• WHAT TO PRODUCE
Go over the data and keep only the lines that include "avrà".

• RECORDS PROVIDED
-------------------------
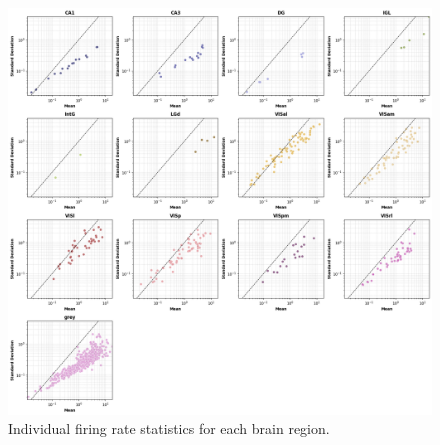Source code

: \documentclass[10pt,twocolumn]{article}
\begin{document}
\begin{figure}[H]
  \centering
  \includegraphics[width=\linewidth]{report_images/unit_firing_rate_statistics_single.png}
  \caption{Individual firing rate statistics for each brain region.}
  \label{fig:firing_rate_single}
\end{figure}
\end{document}
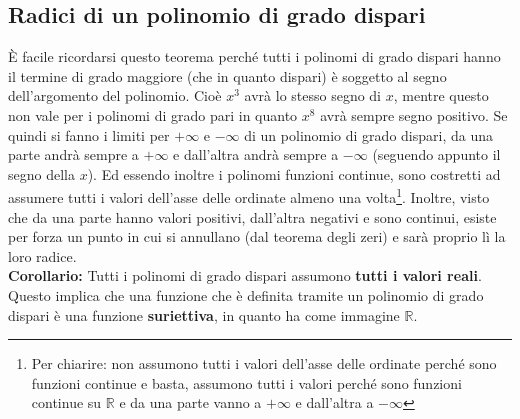 \subsection{Radici di un polinomio di grado dispari}

È facile ricordarsi questo teorema perché tutti i polinomi di grado dispari 
hanno il termine di grado maggiore (che in quanto dispari) è soggetto al segno 
dell'argomento del polinomio. Cioè $x^3$ avrà lo stesso segno di $x$, mentre 
questo non vale per i polinomi di grado pari in quanto $x^8$ avrà sempre segno 
positivo. Se quindi si fanno i limiti per $+\infty$ e $-\infty$ di un polinomio 
di grado dispari, da una parte andrà sempre a $+\infty$ e dall'altra andrà 
sempre a $-\infty$ (seguendo appunto il segno della $x$). Ed essendo inoltre i 
polinomi funzioni continue, sono costretti ad assumere tutti i valori dell'asse 
delle ordinate almeno una volta\footnote{Per chiarire: non assumono tutti i 
valori dell'asse delle ordinate perché sono funzioni continue e basta, assumono 
tutti i valori perché sono funzioni continue su $\mathbb{R}$ e da una parte 
vanno a $+\infty$ e dall'altra a $-\infty$}. Inoltre, visto che da una parte 
hanno valori positivi, dall'altra negativi e sono continui, esiste per forza un 
punto in cui si annullano (dal teorema degli zeri) e sarà proprio lì la loro 
radice.\\

\textbf{Corollario:}
Tutti i polinomi di grado dispari assumono \textbf{tutti i valori reali}. Questo 
implica che una funzione che è definita tramite un polinomio di grado dispari è 
una funzione \textbf{suriettiva}, in quanto ha come immagine $\mathbb{R}$.


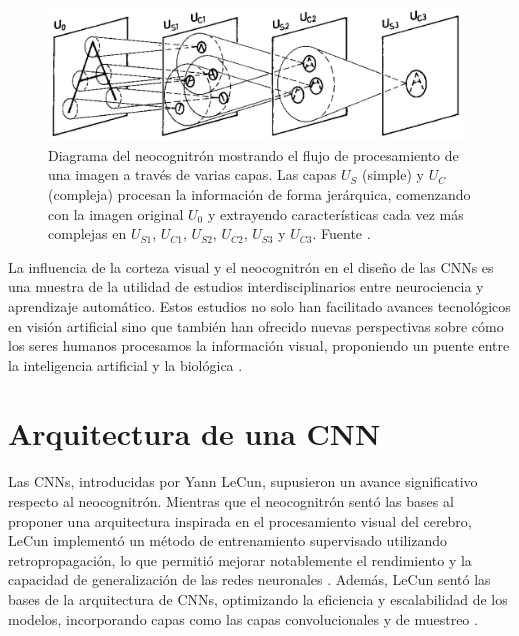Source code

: \begin{figure}[h]
	\centering
	\includegraphics[width=110mm]{img/neocognitron.png}
	\caption{Diagrama del neocognitrón mostrando el flujo de procesamiento de una imagen a través de varias capas. Las capas \(U_{S}\) (simple) y \(U_{C}\) (compleja) procesan la información de forma jerárquica, comenzando con la imagen original \(U_0\) y extrayendo características cada vez más complejas en \(U_{S1}\), \(U_{C1}\), \(U_{S2}\), \(U_{C2}\), \(U_{S3}\) y \(U_{C3}\). Fuente \cite{fukushima1980neocognitron}.}
	\label{fig:neocognitron}
\end{figure}

La influencia de la corteza visual y el neocognitrón en el diseño de las CNNs es una muestra de la utilidad de estudios interdisciplinarios entre neurociencia y aprendizaje automático. Estos estudios no solo han facilitado avances tecnológicos en visión artificial sino que también han ofrecido nuevas perspectivas sobre cómo los seres humanos procesamos la información visual, proponiendo un puente entre la inteligencia artificial y la biológica \cite{serre2007feedforward}.


\section{Arquitectura de una CNN}

Las CNNs, introducidas por Yann LeCun, supusieron un avance significativo respecto al neocognitrón. Mientras que el neocognitrón sentó las bases al proponer una arquitectura inspirada en el procesamiento visual del cerebro, LeCun implementó un método de entrenamiento supervisado utilizando retropropagación, lo que permitió mejorar notablemente el rendimiento y la capacidad de generalización de las redes neuronales \cite{lecun1998gradient}. Además, LeCun sentó las bases de la arquitectura de CNNs, optimizando la eficiencia y escalabilidad de los modelos, incorporando capas como las capas convolucionales y de muestreo \cite{lecun1989backpropagation}.

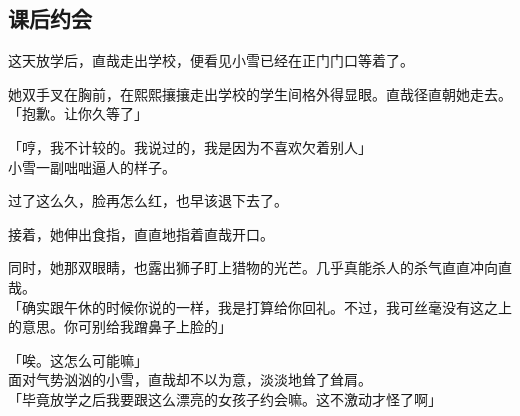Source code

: \subsection{课后约会}

这天放学后，直哉走出学校，便看见小雪已经在正门门口等着了。

她双手叉在胸前，在熙熙攘攘走出学校的学生间格外得显眼。直哉径直朝她走去。\\

「抱歉。让你久等了」

「哼，我不计较的。我说过的，我是因为不喜欢欠着别人」\\

小雪一副咄咄逼人的样子。

过了这么久，脸再怎么红，也早该退下去了。

接着，她伸出食指，直直地指着直哉开口。

同时，她那双眼睛，也露出狮子盯上猎物的光芒。几乎真能杀人的杀气直直冲向直哉。\\

「确实跟午休的时候你说的一样，我是打算给你回礼。不过，我可丝毫没有这之上的意思。你可别给我蹭鼻子上脸的」

「唉。这怎么可能嘛」\\

面对气势汹汹的小雪，直哉却不以为意，淡淡地耸了耸肩。\\

「毕竟放学之后我要跟这么漂亮的女孩子约会嘛。这不激动才怪了啊」

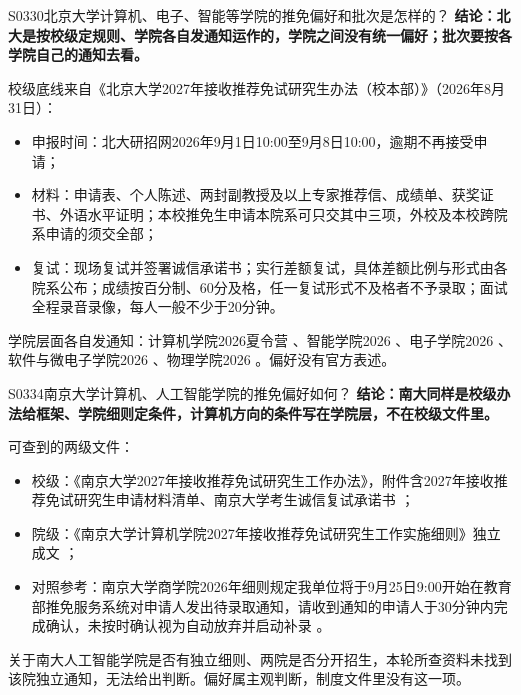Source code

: \begin{qa}{S0330}{北京大学计算机、电子、智能等学院的推免偏好和批次是怎样的？}
\textbf{结论：北大是按校级定规则、学院各自发通知运作的，学院之间没有统一偏好；批次要按各学院自己的通知去看。}

校级底线来自《北京大学2027年接收推荐免试研究生办法（校本部）》（2026年8月31日）：

\begin{itemize}
  \item 申报时间：北大研招网2026年9月1日10:00至9月8日10:00，逾期不再接受申请；
  \item 材料：申请表、个人陈述、两封副教授及以上专家推荐信、成绩单、获奖证书、外语水平证明；本校推免生申请本院系可只交其中三项，外校及本校跨院系申请的须交全部；
  \item 复试：现场复试并签署诚信承诺书；实行差额复试，具体差额比例与形式由各院系公布；成绩按百分制、60分及格，任一复试形式不及格者不予录取；面试全程录音录像，每人一般不少于20分钟。
\end{itemize}

学院层面各自发通知：计算机学院2026夏令营 、智能学院2026 、电子学院2026 、软件与微电子学院2026 、物理学院2026 。偏好没有官方表述。
\end{qa}

\begin{qa}{S0334}{南京大学计算机、人工智能学院的推免偏好如何？}
\textbf{结论：南大同样是校级办法给框架、学院细则定条件，计算机方向的条件写在学院层，不在校级文件里。}

可查到的两级文件：

\begin{itemize}
  \item 校级：《南京大学2027年接收推荐免试研究生工作办法》，附件含2027年接收推荐免试研究生申请材料清单、南京大学考生诚信复试承诺书 ；
  \item 院级：《南京大学计算机学院2027年接收推荐免试研究生工作实施细则》独立成文 ；
  \item 对照参考：南京大学商学院2026年细则规定我单位将于9月25日9:00开始在教育部推免服务系统对申请人发出待录取通知，请收到通知的申请人于30分钟内完成确认，未按时确认视为自动放弃并启动补录 。
\end{itemize}

关于南大人工智能学院是否有独立细则、两院是否分开招生，本轮所查资料未找到该院独立通知，无法给出判断。偏好属主观判断，制度文件里没有这一项。
\end{qa}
-------------------------
• EXERCISE RESPONSE
dell'argomento del polinomio. Cioè $x^3$ avrà lo stesso segno di $x$, mentre 
questo non vale per i polinomi di grado pari in quanto $x^8$ avrà sempre segno 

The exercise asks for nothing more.